サンクトペテルブルクの夜を知らない3
それから2日はひたすら博物館、市内に点在するレニングラード時代のトーチカや戦車を見て回った。
鉄道博物館、ソ連の暮らしの小さな博物館、ロシア中の風景をジオラマで再現した模型博物館、包囲戦中も戦車工場として稼働していたキーロフ工場(今は農業機械を作っている)の中にある専門博物館、(レニングラード包囲と防衛博物館にも行ったが、残念な事に改装中だった)、ペテルブルクは至る所に公的・私的な大小の博物館があり、その数には圧倒されてしまう。
歴史的遺物も必ずしも博物館に保存されているとは限らない。
道を歩いていると小さな公園の中に1両の路面電車がぽつんと展示されていた。
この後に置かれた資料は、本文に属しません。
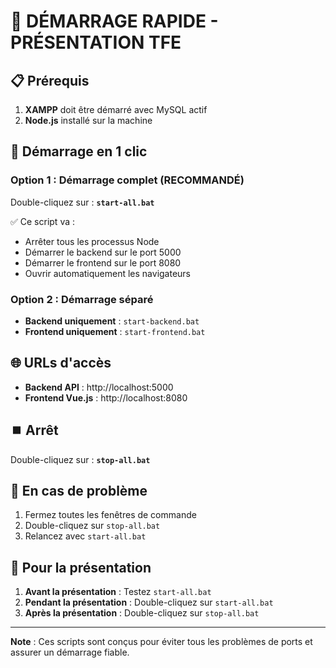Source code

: # 🚀 DÉMARRAGE RAPIDE - PRÉSENTATION TFE

## 📋 Prérequis
1. **XAMPP** doit être démarré avec MySQL actif
2. **Node.js** installé sur la machine

## 🎯 Démarrage en 1 clic

### Option 1 : Démarrage complet (RECOMMANDÉ)
Double-cliquez sur : **`start-all.bat`**

✅ Ce script va :
- Arrêter tous les processus Node
- Démarrer le backend sur le port 5000
- Démarrer le frontend sur le port 8080
- Ouvrir automatiquement les navigateurs

### Option 2 : Démarrage séparé
- **Backend uniquement** : `start-backend.bat`
- **Frontend uniquement** : `start-frontend.bat`

## 🌐 URLs d'accès
- **Backend API** : http://localhost:5000
- **Frontend Vue.js** : http://localhost:8080

## ⏹️ Arrêt
Double-cliquez sur : **`stop-all.bat`**

## 🔧 En cas de problème
1. Fermez toutes les fenêtres de commande
2. Double-cliquez sur `stop-all.bat`
3. Relancez avec `start-all.bat`

## 📝 Pour la présentation
1. **Avant la présentation** : Testez `start-all.bat`
2. **Pendant la présentation** : Double-cliquez sur `start-all.bat`
3. **Après la présentation** : Double-cliquez sur `stop-all.bat`

---
**Note** : Ces scripts sont conçus pour éviter tous les problèmes de ports et assurer un démarrage fiable.
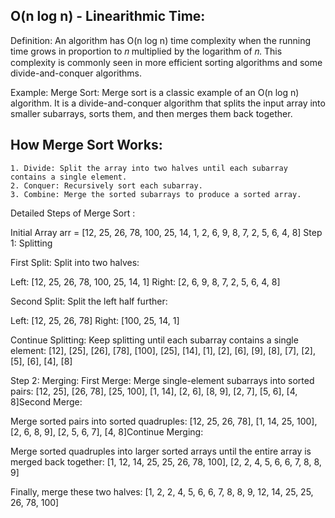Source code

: O(n log n) - Linearithmic Time:
-------------------------------

Definition: An algorithm has O(n log n) time complexity when the running time grows in proportion to 
𝑛 multiplied by the logarithm of 𝑛. This complexity is commonly seen in more efficient sorting algorithms and some divide-and-conquer algorithms.

Example: Merge Sort:
Merge sort is a classic example of an O(n log n) algorithm. It is a divide-and-conquer algorithm that splits the input array into smaller subarrays, sorts them, and then merges them back together.

How Merge Sort Works:
---------------------
    1. Divide: Split the array into two halves until each subarray contains a single element.
    2. Conquer: Recursively sort each subarray.
    3. Combine: Merge the sorted subarrays to produce a sorted array.

Detailed Steps of Merge Sort :

Initial Array
arr = [12, 25, 26, 78, 100, 25, 14, 1, 2, 6, 9, 8, 7, 2, 5, 6, 4, 8]
Step 1: Splitting

First Split:
Split into two halves:

Left:  [12, 25, 26, 78, 100, 25, 14, 1]
Right: [2, 6, 9, 8, 7, 2, 5, 6, 4, 8]

Second Split:
Split the left half further:

Left:  [12, 25, 26, 78]
Right: [100, 25, 14, 1]

Continue Splitting:
Keep splitting until each subarray contains a single element:
[12], [25], [26], [78], [100], [25], [14], [1], [2], [6], [9], [8], [7], [2], [5], [6], [4], [8]

Step 2: Merging:
First Merge:
Merge single-element subarrays into sorted pairs:
[12, 25], [26, 78], [25, 100], [1, 14], [2, 6], [8, 9], [2, 7], [5, 6], [4, 8]Second Merge:

Merge sorted pairs into sorted quadruples:
[12, 25, 26, 78], [1, 14, 25, 100], [2, 6, 8, 9], [2, 5, 6, 7], [4, 8]Continue Merging:

Merge sorted quadruples into larger sorted arrays until the entire array is merged back together:
[1, 12, 14, 25, 25, 26, 78, 100], [2, 2, 4, 5, 6, 6, 7, 8, 8, 9]

Finally, merge these two halves:
[1, 2, 2, 4, 5, 6, 6, 7, 8, 8, 9, 12, 14, 25, 25, 26, 78, 100]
古い白黒の写真とともにただ置かれているこの小さな車輌は、レニングラードが包囲されていた900日の間も市民の足として走り続けていた路面電車だった。
それから道路や線路脇や、アパートの中庭や公園の中に当たり前のような顔をして残る真っ黒に塗られたトーチカ、多くの公園に誇らしげに展示された戦車たち。それらはペテルブルクの人々の日常の中に紛れていたが、わたしには重々しく恐ろしく思われた。
これらはレニングラードを守った人々の戦いを、白い雪の中ソリで運ばれて行った多くの遺体を、尽きせぬ飢えと寒さに凍えて弱っていった人々を、ほとんどない食料配給に並ぶ長い長い列を、いつ終わるとも知れない包囲への絶望と疲労を、覚えているのだ。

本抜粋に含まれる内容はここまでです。